Try it
How many of the lines below hold the string "these"? Say only the number.

Segment Start: Records supplied

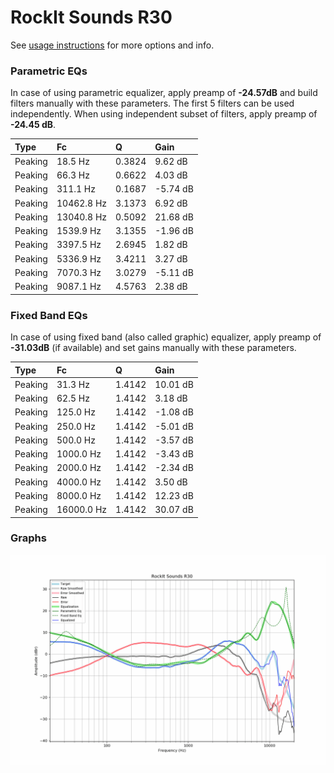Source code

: # RockIt Sounds R30
See [usage instructions](https://github.com/jaakkopasanen/AutoEq#usage) for more options and info.

### Parametric EQs
In case of using parametric equalizer, apply preamp of **-24.57dB** and build filters manually
with these parameters. The first 5 filters can be used independently.
When using independent subset of filters, apply preamp of **-24.45 dB**.

| Type    | Fc         |      Q | Gain     |
|:--------|:-----------|:-------|:---------|
| Peaking | 18.5 Hz    | 0.3824 | 9.62 dB  |
| Peaking | 66.3 Hz    | 0.6622 | 4.03 dB  |
| Peaking | 311.1 Hz   | 0.1687 | -5.74 dB |
| Peaking | 10462.8 Hz | 3.1373 | 6.92 dB  |
| Peaking | 13040.8 Hz | 0.5092 | 21.68 dB |
| Peaking | 1539.9 Hz  | 3.1355 | -1.96 dB |
| Peaking | 3397.5 Hz  | 2.6945 | 1.82 dB  |
| Peaking | 5336.9 Hz  | 3.4211 | 3.27 dB  |
| Peaking | 7070.3 Hz  | 3.0279 | -5.11 dB |
| Peaking | 9087.1 Hz  | 4.5763 | 2.38 dB  |

### Fixed Band EQs
In case of using fixed band (also called graphic) equalizer, apply preamp of **-31.03dB**
(if available) and set gains manually with these parameters.

| Type    | Fc         |      Q | Gain     |
|:--------|:-----------|:-------|:---------|
| Peaking | 31.3 Hz    | 1.4142 | 10.01 dB |
| Peaking | 62.5 Hz    | 1.4142 | 3.18 dB  |
| Peaking | 125.0 Hz   | 1.4142 | -1.08 dB |
| Peaking | 250.0 Hz   | 1.4142 | -5.01 dB |
| Peaking | 500.0 Hz   | 1.4142 | -3.57 dB |
| Peaking | 1000.0 Hz  | 1.4142 | -3.43 dB |
| Peaking | 2000.0 Hz  | 1.4142 | -2.34 dB |
| Peaking | 4000.0 Hz  | 1.4142 | 3.50 dB  |
| Peaking | 8000.0 Hz  | 1.4142 | 12.23 dB |
| Peaking | 16000.0 Hz | 1.4142 | 30.07 dB |

### Graphs
![](./RockIt%20Sounds%20R30.png)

Segment End: Records supplied

Solution
2